Quotes about Queen Anne

  • [T]he answer that was returned, ... as I am told, was worthy of Q. Eliz. It was given in the Cabinet without consultation upon it, & in such a manner that there was not a word offered agst it.
    • William Bromley to James Grahme (16 July 1710), on Anne's answer to a request from the States General of the Netherlands that she not change any ministers in her government, quoted in Geoffrey Holmes, ‘Robert Harley and the Ministerial Revolution of 1710’, Parliamentary History, Vol. 29, pt. 3 (2010), p. 294
  • When Anne came to the throne unexpectedly early, in March 1702 following a fatal riding accident to William, the whole country, apart from the most hard-bitten Jacobites, was united in acclaiming her. Most Tories, in fact, openly gloried in their "Church of England Queen", and her accession certainly helped to reconcile them to the new war which broke out in May.
    • Geoffrey Holmes, 'Revolution, War and Politics 1689–1714', in Blair Worden (ed.), Stuart England (1986), p. 203
  • Anne was no cipher. She took a serious view of her functions as monarch. She religiously attended the Sunday meetings of the full Cabinet of 12–14 members. Statesmen who neglected to win Anne over to any desired line of policy, or bullied her into ministerial appointments she disliked, usually had cause to regret it; and where appointments in her beloved Church were concerned, she could be tenacious in the extreme. Another prerogative, that of dissolving parliament, she used with devastating effect against the Whigs in 1710.
    • Geoffrey Holmes, 'Revolution, War and Politics 1689–1714', in Blair Worden (ed.), Stuart England (1986), p. 207
  • [T]o say truth, we are a declining People: destined, I fear, to absolute destruction. We have had our Day. It ended with Queen Ann. Since her time all has been Confusion and Discontent at Home; Folly and False Politics abroad.
    • Lord Orrery to Thomas Carte (5 August 1752), quoted in The Countess of Cork and Orrery (ed.), The Orrery Papers: Volume II (1903), p. 116
  • Here thou, great Anna! whom three realms obey,
    Dost sometimes counsel take - and sometimes tea.

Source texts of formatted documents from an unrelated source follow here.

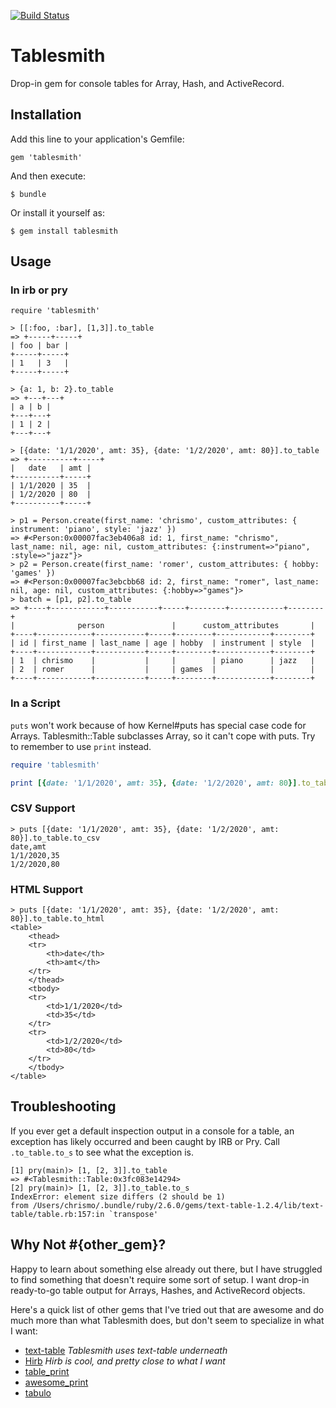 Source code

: [![Build Status](https://travis-ci.org/livingsocial/tablesmith.svg?branch=master)](https://travis-ci.org/livingsocial/tablesmith)

# Tablesmith

Drop-in gem for console tables for Array, Hash, and ActiveRecord.

## Installation

Add this line to your application's Gemfile:

    gem 'tablesmith'

And then execute:

    $ bundle

Or install it yourself as:

    $ gem install tablesmith

## Usage

### In irb or pry

```
require 'tablesmith'
           
> [[:foo, :bar], [1,3]].to_table                                                                                                                                                                                         
=> +-----+-----+
| foo | bar |
+-----+-----+
| 1   | 3   |
+-----+-----+

> {a: 1, b: 2}.to_table
=> +---+---+
| a | b |
+---+---+
| 1 | 2 |
+---+---+
   
> [{date: '1/1/2020', amt: 35}, {date: '1/2/2020', amt: 80}].to_table
=> +----------+-----+
|   date   | amt |
+----------+-----+
| 1/1/2020 | 35  |
| 1/2/2020 | 80  |
+----------+-----+
           
> p1 = Person.create(first_name: 'chrismo', custom_attributes: { instrument: 'piano', style: 'jazz' })    
=> #<Person:0x00007fac3eb406a8 id: 1, first_name: "chrismo", last_name: nil, age: nil, custom_attributes: {:instrument=>"piano", :style=>"jazz"}>
> p2 = Person.create(first_name: 'romer', custom_attributes: { hobby: 'games' })    
=> #<Person:0x00007fac3ebcbb68 id: 2, first_name: "romer", last_name: nil, age: nil, custom_attributes: {:hobby=>"games"}>
> batch = [p1, p2].to_table    
=> +----+------------+-----------+-----+--------+------------+--------+
|              person               |      custom_attributes       |
+----+------------+-----------+-----+--------+------------+--------+
| id | first_name | last_name | age | hobby  | instrument | style  |
+----+------------+-----------+-----+--------+------------+--------+
| 1  | chrismo    |           |     |        | piano      | jazz   |
| 2  | romer      |           |     | games  |            |        |
+----+------------+-----------+-----+--------+------------+--------+
```

### In a Script

`puts` won't work because of how Kernel#puts has special case code for Arrays.
Tablesmith::Table subclasses Array, so it can't cope with puts. Try to remember
to use `print` instead.

```ruby
require 'tablesmith'

print [{date: '1/1/2020', amt: 35}, {date: '1/2/2020', amt: 80}].to_table 
```

### CSV Support
``` 
> puts [{date: '1/1/2020', amt: 35}, {date: '1/2/2020', amt: 80}].to_table.to_csv
date,amt
1/1/2020,35
1/2/2020,80
```

### HTML Support
```
> puts [{date: '1/1/2020', amt: 35}, {date: '1/2/2020', amt: 80}].to_table.to_html
<table>
    <thead>
    <tr>
        <th>date</th>
        <th>amt</th>
    </tr>
    </thead>
    <tbody>
    <tr>
        <td>1/1/2020</td>
        <td>35</td>
    </tr>
    <tr>
        <td>1/2/2020</td>
        <td>80</td>
    </tr>
    </tbody>
</table>
```

## Troubleshooting

If you ever get a default inspection output in a console for a table, an
exception has likely occurred and been caught by IRB or Pry. Call
`.to_table.to_s` to see what the exception is.

```
[1] pry(main)> [1, [2, 3]].to_table
=> #<Tablesmith::Table:0x3fc083e14294>
[2] pry(main)> [1, [2, 3]].to_table.to_s
IndexError: element size differs (2 should be 1)
from /Users/chrismo/.bundle/ruby/2.6.0/gems/text-table-1.2.4/lib/text-table/table.rb:157:in `transpose'
```

## Why Not #{other_gem}?

Happy to learn about something else already out there, but I have struggled to
find something that doesn't require some sort of setup. I want drop-in
ready-to-go table output for Arrays, Hashes, and ActiveRecord objects.

Here's a quick list of other gems that I've tried out that are awesome and do
much more than what Tablesmith does, but don't seem to specialize in what I
want:

  - [text-table](https://github.com/aptinio/text-table) _Tablesmith uses text-table underneath_
  - [Hirb](https://github.com/cldwalker/hirb) _Hirb is cool, and pretty close to what I want_
  - [table_print](http://tableprintgem.com/)
  - [awesome_print](https://github.com/awesome-print/awesome_print)
  - [tabulo](https://github.com/matt-harvey/tabulo)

  • She was indeed no picturesque figure. Yet in that part of heroism which consists of endurance, poor dowdy Queen Anne was no less heroic than her ancestress the Prima Donna of Scottish romance. And certainly the last of the Stuart Queens had many more of the qualities required for the wise ruling of a State. For a dozen weary years the invalid daily faced her office work. She did not leave affairs to her favourites or even wholly to her Ministers. In order to do what she thought right in Church and State, she slaved at many details of government. And the ideas that inspired her were those of moderation, good sense and humanity, for which the Stuart line had not always been conspicuous.